Following the Gaussian density function for the given data distribution and the Independent and identically distributed (IID) assumptions, from previous equation we get

\[\begin{equation} \theta_{MLE} = \operatorname*{arg\,max}_\theta \left ( \frac{1}{\sqrt{2\pi\sigma^2}} \right ) exp\left ( -\frac{1}{2\sigma^{2}}\sum_{i=1}^{n}(x_{i} - \mu)^2 \right ) \end{equation}\]

Since the logarithm is a monotonically increasing function, we can maximize \(\log\) of the right side expression and equivalently get the parameter of interest.

\[\begin{align} \theta_{MLE} & = \operatorname*{arg\,max}_\theta \log P(data/\theta) \\\\\\ & = \operatorname*{arg\,max}_\theta -\frac{n}{2}\log(2\pi\sigma^2) - \frac{1}{2\sigma^2}\sum_{i=1}^{n}(x_{i} - \mu) \end{align}\]

fetches us \(\mu\) = \(\frac{\sum_{i=1}^{n}x_{i}}{n}\) which is the sample mean. Here we can see that if the dataset is small, the MLE estimate memorizes both the signal and the noise from the data even if we may have some idea of where the parameter should lie.

An apt representation of this is idea is shown in the figure below.

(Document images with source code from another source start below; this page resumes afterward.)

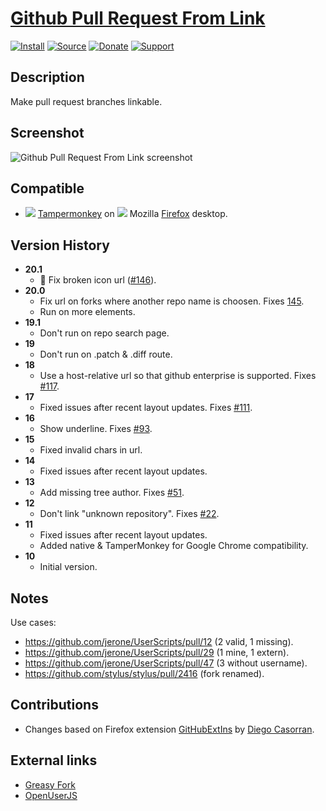 # [Github Pull Request From Link](https://github.com/jerone/UserScripts/tree/master/Github_Pull_Request_From)

[![Install](https://raw.github.com/jerone/UserScripts/master/_resources/Install-button.png)](https://github.com/jerone/UserScripts/raw/master/Github_Pull_Request_From/Github_Pull_Request_From.user.js)
[![Source](https://raw.github.com/jerone/UserScripts/master/_resources/Source-button.png)](https://github.com/jerone/UserScripts/blob/master/Github_Pull_Request_From/Github_Pull_Request_From.user.js)
[![Donate](https://raw.github.com/jerone/UserScripts/master/_resources/Donate-button.png)](https://www.paypal.com/cgi-bin/webscr?cmd=_s-xclick&hosted_button_id=VCYMHWQ7ZMBKW)
[![Support](https://raw.github.com/jerone/UserScripts/master/_resources/Support-button.png)](https://github.com/jerone/UserScripts/issues)

## Description

Make pull request branches linkable.

## Screenshot

![Github Pull Request From Link screenshot](https://github.com/jerone/UserScripts/raw/master/Github_Pull_Request_From/screenshot.jpg)

## Compatible

-   ![](https://raw.github.com/jerone/UserScripts/master/_resources/Tampermonkey.png) [Tampermonkey](https://addons.mozilla.org/firefox/addon/tampermonkey/) on ![](https://raw.github.com/jerone/UserScripts/master/_resources/Firefox.png) Mozilla [Firefox](http://www.mozilla.org/en-US/firefox/fx/#desktop) desktop.

## Version History

-   **20.1**
    -   🐛 Fix broken icon url ([#146](https://github.com/jerone/UserScripts/pull/146)).
-   **20.0**
    -   Fix url on forks where another repo name is choosen. Fixes [145](https://github.com/jerone/UserScripts/issues/145).
    -   Run on more elements.
-   **19.1**
    -   Don't run on repo search page.
-   **19**
    -   Don't run on .patch & .diff route.
-   **18**
    -   Use a host-relative url so that github enterprise is supported. Fixes [#117](https://github.com/jerone/UserScripts/issues/117).
-   **17**
    -   Fixed issues after recent layout updates. Fixes [#111](https://github.com/jerone/UserScripts/issues/111).
-   **16**
    -   Show underline. Fixes [#93](https://github.com/jerone/UserScripts/issues/93).
-   **15**
    -   Fixed invalid chars in url.
-   **14**
    -   Fixed issues after recent layout updates.
-   **13**
    -   Add missing tree author. Fixes [#51](https://github.com/jerone/UserScripts/issues/51).
-   **12**
    -   Don't link "unknown repository". Fixes [#22](https://github.com/jerone/UserScripts/issues/22).
-   **11**
    -   Fixed issues after recent layout updates.
    -   Added native & TamperMonkey for Google Chrome compatibility.
-   **10**
    -   Initial version.

## Notes

Use cases:

-   <https://github.com/jerone/UserScripts/pull/12> (2 valid, 1 missing).
-   <https://github.com/jerone/UserScripts/pull/29> (1 mine, 1 extern).
-   <https://github.com/jerone/UserScripts/pull/47> (3 without username).
-   <https://github.com/stylus/stylus/pull/2416> (fork renamed).

## Contributions

-   Changes based on Firefox extension [GitHubExtIns](https://github.com/diegocr/GitHubExtIns) by [Diego Casorran](https://github.com/diegocr).

## External links

-   [Greasy Fork](https://greasyfork.org/scripts/64-github-pull-request-from-link)
-   [OpenUserJS](https://openuserjs.org/scripts/jerone/Github_Pull_Request_From_Link)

When the number of parameter increases and the number of data point remains small, the MLE estimates a complicated function that more often tries to fit the noise present in the data and diverges from the actual data distribution. In the next section, we will see how the MAP estimate overcome this drawback by introducing something called “prior”.

MAP Regularizes

Our problem statement remains the same as that of MLE, but our assumptions about the underlying statistical properties of the data is a bit different. We now assume that we have a full knowledge about the joint distribution of data and the underlying data distribution’s parameter, as denoted by \(P(X_{1}, X_{2},...,X_{n},\theta)\). Here, we note that the \(\theta\) is now a random variable. Although \(\theta\) is a random variable now, MAP estimates are the point estimates that evaluate the parameter that maximizes a certain condition, in this case it is the posterior distribution of \(\theta\) given the data. Formally,

\[\begin{align} \theta_{MAP} & = \operatorname*{arg\,max}_\theta P(\theta/X_{1},X_{2},...,X_{n})\\\\\\ & = \operatorname*{arg\,max}_\theta \frac{P(X_{1}, X_{2},...,X_{n},\theta)}{P(X_{1}, X_{2},...,X_{n})}\\\\\\ & = \operatorname*{arg\,max}_\theta P(X_{1}, X_{2},...,X_{n}/\theta)*P(\theta) \end{align}\]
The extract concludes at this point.